The rent I pay goes to pay for his clubbing dates till the wee hours of the morning (at his age, I seriously think he should take a second look at himself and his life) , his fag smoking and his acquisition of branded goods. Holy Bald Eagle! Gays do think that aromatherapy is relaxing. I say bullcrap! Exercise , sports and sex do the trick much much better! Now I just don't feel my money's worth paying for his expensive habits.

His soles are as black as coal which testify to the absolute dirt lying among the place. He uses the upstairs bathroom and leaves his filthy footprints which I have to clean up after him. He snores like a pig and sleeps on the floor in the hall, like he were some watchdog (janitor).

The bathroom scrub he has for cleaning up the bath is only waist high. Anyone who has learned first order lever machines knows that the longer the lever is, the less effort it is. A famous philosopher remarked that with this, he could actually move the world.

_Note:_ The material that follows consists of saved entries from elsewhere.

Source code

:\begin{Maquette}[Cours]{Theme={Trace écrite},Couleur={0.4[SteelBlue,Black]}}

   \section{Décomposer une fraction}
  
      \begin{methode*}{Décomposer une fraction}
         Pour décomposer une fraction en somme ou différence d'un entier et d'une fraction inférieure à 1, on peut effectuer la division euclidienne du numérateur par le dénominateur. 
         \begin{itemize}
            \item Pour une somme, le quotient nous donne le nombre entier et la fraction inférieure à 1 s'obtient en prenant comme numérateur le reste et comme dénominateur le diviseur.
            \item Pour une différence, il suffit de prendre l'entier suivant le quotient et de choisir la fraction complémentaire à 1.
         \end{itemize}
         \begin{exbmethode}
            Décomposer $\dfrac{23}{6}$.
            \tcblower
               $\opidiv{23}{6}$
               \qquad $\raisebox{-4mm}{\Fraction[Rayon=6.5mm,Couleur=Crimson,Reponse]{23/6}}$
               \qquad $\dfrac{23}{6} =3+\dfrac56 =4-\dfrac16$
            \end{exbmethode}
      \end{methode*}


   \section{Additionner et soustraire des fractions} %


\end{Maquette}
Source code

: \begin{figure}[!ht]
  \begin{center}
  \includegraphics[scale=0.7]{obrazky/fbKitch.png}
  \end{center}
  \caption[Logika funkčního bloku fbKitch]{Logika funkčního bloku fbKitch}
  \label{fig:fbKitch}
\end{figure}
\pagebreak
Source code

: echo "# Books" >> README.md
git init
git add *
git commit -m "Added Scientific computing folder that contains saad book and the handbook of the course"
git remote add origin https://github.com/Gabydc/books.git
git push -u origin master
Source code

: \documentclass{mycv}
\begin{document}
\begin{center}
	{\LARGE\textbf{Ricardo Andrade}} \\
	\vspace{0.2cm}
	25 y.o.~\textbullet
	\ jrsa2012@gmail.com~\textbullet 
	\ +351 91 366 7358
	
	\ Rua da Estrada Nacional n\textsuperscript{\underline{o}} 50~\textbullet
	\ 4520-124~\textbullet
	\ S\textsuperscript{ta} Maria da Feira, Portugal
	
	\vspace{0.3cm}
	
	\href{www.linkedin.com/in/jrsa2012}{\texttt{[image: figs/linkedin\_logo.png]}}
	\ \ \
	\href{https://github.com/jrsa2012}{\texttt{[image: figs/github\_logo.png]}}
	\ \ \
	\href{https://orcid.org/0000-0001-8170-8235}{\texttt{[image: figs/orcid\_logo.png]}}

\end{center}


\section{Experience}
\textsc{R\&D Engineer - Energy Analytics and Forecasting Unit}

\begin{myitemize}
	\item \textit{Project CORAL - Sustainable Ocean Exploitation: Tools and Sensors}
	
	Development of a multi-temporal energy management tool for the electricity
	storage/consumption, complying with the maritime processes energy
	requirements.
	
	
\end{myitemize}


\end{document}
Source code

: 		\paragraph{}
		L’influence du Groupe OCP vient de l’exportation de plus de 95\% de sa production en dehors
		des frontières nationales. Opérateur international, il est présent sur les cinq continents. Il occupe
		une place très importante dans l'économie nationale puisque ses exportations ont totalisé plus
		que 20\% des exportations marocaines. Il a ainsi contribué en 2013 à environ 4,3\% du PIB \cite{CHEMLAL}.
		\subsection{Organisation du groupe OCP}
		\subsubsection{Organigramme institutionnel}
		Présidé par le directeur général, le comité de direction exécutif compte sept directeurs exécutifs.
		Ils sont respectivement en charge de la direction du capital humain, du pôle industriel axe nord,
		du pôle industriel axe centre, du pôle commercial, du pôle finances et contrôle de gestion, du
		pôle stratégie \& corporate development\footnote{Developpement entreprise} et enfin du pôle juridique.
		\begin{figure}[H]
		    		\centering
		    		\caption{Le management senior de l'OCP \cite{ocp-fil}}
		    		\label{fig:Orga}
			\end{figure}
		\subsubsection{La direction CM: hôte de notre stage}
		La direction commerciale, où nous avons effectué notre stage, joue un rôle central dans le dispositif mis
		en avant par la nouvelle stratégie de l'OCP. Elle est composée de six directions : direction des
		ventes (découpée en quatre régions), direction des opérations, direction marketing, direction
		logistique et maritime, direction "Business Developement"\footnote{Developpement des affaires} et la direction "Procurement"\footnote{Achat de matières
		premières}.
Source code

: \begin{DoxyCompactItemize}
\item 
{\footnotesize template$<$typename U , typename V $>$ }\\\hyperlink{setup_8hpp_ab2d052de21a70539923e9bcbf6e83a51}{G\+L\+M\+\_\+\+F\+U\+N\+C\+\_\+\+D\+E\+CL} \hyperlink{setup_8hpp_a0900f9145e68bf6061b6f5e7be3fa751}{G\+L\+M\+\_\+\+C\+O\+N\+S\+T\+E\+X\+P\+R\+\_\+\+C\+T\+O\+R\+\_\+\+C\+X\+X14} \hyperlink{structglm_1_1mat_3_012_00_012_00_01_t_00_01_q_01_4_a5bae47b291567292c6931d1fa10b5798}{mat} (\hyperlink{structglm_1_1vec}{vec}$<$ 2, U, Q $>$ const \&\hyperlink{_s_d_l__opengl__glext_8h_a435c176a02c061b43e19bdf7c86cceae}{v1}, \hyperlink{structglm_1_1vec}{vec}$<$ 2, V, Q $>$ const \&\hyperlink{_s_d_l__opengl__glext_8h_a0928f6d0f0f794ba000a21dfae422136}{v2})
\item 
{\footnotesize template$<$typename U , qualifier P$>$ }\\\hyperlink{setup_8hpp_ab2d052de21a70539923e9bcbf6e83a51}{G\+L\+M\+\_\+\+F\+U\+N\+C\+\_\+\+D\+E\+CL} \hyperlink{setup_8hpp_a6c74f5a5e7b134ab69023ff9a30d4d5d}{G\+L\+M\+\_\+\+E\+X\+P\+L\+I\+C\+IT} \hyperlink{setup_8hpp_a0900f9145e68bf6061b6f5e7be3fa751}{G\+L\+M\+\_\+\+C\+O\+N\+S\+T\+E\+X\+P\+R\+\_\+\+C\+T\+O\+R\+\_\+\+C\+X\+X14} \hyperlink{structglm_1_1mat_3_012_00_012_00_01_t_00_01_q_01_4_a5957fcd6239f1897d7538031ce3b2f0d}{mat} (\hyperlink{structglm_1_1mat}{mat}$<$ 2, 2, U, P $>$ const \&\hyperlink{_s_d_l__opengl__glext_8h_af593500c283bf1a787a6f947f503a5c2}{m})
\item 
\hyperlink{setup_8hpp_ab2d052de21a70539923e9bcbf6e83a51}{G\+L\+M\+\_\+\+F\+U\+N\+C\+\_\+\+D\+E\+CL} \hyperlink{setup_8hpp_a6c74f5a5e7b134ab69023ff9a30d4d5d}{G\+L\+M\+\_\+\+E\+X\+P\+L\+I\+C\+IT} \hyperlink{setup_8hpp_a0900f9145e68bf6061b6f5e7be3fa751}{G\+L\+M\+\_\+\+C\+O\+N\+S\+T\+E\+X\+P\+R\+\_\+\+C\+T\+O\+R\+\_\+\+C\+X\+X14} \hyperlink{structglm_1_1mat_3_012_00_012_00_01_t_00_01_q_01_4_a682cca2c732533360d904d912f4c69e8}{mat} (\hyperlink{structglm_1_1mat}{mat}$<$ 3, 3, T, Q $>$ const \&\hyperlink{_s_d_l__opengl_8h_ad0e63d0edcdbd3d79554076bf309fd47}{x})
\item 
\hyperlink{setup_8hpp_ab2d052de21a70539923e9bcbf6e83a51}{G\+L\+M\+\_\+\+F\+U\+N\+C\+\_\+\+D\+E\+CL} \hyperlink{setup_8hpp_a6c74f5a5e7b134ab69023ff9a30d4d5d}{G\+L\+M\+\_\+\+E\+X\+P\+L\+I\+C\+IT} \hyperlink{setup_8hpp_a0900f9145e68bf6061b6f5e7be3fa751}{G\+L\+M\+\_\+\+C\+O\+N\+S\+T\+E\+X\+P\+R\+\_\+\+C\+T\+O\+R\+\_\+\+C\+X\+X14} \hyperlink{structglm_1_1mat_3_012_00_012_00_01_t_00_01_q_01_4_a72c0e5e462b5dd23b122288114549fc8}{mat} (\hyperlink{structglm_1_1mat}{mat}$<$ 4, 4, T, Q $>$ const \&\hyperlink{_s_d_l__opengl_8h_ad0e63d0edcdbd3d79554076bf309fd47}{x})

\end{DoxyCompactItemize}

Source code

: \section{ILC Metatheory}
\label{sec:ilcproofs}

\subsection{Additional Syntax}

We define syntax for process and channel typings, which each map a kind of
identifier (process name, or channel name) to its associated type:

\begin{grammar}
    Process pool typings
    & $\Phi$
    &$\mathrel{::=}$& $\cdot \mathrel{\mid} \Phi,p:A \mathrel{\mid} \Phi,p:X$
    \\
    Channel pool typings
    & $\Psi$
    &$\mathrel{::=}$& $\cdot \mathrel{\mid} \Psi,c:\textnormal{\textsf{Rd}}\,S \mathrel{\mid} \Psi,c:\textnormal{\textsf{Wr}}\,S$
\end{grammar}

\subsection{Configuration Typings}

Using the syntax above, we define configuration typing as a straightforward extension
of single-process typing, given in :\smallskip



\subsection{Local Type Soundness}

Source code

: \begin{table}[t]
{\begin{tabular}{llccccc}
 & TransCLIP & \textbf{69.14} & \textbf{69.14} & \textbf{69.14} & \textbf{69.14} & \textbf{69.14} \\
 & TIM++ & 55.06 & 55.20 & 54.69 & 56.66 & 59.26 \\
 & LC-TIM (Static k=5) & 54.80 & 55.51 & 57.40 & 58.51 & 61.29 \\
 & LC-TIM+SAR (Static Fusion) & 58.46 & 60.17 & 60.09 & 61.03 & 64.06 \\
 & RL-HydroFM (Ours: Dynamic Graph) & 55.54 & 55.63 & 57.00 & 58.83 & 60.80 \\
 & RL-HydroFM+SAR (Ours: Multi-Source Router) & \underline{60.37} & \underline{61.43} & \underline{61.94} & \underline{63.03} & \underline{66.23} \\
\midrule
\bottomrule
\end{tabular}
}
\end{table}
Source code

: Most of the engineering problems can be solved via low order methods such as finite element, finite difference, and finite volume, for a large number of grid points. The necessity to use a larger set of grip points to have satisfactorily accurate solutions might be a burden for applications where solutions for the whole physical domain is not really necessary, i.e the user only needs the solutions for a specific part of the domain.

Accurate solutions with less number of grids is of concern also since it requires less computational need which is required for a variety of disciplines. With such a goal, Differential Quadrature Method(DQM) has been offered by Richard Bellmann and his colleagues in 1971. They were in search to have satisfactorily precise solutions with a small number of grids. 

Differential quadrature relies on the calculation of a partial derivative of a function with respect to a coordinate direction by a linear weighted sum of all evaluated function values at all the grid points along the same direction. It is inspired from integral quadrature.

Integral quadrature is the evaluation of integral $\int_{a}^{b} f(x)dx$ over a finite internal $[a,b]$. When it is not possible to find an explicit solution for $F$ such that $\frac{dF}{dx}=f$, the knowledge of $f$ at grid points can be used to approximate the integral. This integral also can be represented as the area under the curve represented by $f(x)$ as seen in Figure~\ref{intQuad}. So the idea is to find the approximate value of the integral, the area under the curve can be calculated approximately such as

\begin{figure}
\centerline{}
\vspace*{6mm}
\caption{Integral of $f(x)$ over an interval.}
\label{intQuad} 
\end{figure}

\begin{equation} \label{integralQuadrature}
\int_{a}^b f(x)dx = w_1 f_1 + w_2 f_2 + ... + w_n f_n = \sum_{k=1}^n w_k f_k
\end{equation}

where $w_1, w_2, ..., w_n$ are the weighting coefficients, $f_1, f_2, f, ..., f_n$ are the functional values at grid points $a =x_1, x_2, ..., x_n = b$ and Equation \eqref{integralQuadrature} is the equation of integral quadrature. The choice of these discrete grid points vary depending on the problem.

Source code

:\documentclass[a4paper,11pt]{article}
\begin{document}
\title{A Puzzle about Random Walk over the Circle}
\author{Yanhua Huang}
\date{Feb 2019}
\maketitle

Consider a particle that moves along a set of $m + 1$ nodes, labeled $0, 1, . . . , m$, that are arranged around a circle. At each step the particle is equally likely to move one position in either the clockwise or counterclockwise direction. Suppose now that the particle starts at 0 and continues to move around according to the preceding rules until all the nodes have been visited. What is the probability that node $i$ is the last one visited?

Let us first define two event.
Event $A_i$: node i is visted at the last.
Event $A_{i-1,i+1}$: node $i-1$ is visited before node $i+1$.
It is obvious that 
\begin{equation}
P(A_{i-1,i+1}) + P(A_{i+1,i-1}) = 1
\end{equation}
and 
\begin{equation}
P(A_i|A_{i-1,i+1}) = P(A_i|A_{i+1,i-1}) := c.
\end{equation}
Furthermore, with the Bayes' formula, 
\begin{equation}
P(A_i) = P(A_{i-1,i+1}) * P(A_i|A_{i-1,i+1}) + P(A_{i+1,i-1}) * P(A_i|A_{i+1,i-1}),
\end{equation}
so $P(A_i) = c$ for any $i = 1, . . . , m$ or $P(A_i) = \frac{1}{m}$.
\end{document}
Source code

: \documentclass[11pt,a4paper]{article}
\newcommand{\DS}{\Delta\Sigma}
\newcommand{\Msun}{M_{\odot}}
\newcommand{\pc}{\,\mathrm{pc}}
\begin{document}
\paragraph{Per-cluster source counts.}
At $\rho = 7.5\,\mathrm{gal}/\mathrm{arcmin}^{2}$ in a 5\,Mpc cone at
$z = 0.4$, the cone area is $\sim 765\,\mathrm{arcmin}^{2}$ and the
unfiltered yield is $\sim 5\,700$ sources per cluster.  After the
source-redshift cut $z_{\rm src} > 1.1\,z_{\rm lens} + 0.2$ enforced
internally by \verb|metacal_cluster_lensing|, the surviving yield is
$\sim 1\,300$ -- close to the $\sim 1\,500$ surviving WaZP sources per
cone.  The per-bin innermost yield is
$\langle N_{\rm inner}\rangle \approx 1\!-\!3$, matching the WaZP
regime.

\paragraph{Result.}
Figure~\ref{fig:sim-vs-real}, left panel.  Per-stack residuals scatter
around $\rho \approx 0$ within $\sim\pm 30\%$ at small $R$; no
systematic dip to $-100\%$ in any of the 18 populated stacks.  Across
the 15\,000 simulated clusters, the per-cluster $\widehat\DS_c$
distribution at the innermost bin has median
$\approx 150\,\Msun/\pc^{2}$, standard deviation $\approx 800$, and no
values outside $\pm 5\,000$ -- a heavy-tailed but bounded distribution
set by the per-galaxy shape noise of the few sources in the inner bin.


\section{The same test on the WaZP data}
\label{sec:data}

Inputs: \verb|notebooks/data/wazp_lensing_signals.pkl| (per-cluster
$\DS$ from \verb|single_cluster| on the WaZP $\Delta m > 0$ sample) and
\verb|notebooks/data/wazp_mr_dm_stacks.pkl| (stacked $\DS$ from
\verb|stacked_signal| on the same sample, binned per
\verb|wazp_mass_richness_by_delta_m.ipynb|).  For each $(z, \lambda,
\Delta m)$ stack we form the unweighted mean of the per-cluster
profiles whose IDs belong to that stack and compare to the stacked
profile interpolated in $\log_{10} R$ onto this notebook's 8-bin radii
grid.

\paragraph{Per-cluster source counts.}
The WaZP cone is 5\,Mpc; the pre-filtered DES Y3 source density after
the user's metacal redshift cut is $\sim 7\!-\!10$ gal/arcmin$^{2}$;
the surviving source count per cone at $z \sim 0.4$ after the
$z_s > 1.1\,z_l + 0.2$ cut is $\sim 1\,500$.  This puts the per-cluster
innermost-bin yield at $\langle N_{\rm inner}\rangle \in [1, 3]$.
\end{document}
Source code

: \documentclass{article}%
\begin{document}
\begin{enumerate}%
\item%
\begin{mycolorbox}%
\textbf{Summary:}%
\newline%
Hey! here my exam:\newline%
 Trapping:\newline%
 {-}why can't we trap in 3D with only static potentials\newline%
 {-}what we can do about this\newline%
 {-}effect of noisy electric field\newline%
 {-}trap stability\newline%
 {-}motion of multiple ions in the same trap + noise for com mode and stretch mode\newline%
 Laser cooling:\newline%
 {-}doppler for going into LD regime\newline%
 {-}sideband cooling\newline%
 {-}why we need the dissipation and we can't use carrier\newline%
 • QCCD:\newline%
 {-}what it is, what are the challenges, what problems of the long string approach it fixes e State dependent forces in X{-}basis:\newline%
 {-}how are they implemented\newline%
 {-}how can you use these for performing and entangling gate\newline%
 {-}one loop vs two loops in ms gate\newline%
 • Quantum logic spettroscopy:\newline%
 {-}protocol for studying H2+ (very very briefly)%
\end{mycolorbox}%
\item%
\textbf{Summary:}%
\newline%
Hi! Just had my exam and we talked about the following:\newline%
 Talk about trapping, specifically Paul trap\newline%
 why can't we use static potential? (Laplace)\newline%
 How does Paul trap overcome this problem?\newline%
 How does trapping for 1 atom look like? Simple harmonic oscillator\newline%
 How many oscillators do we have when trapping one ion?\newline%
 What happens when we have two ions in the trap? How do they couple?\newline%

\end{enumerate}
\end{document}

It id really a tedious task but as I am back at running and gymming, I am ok with it still. In fact it provides me with a bout of fresh and challenging exercise fo rmy back and muscles.

On my morning sojourns out for my runs, I notice the throngs of maids up and about, going about their daily chores. I pray they are given the right implements to do their work as I see them using an assorted variety of brooms and rakes (which look suspiciously to be not working very well like the old sapu-lily which must be back-breaking to say the least) to sweep up the dried leaves, wash the cars (usually hosing it down and even in between the tyre rims) and clean the house. I am sure some must be suffering the same fate as me.

Wait! This last one is a BIGGIE. Mr Psycho wants the upstairs corridor lights out! This is like asking the President of the United States to make a public speech naked and then have Monica Lewinsky suck his dick under the rostrum. I mean I can't see in the pitch blackness at dawn when I walk down the stairs! So naturally I switch them on! What does he expect me to do? Run up again to switch it off and then turn it on again when I descend? He wants a circus bozo to entertain him or he needs psychiatric help?

A more viable option would be for him to install another controlling switch down the stairways so I could turn it off below and not run up again! This is absolute madness!

Mr Psycho Sicko Baldy! I hope you have bluetooth technology in your house so you can read all my text messages and blogs! This way, you can see for yourself how sick you are in your mind, body and soul! I hope you burn in hell like the rest of them!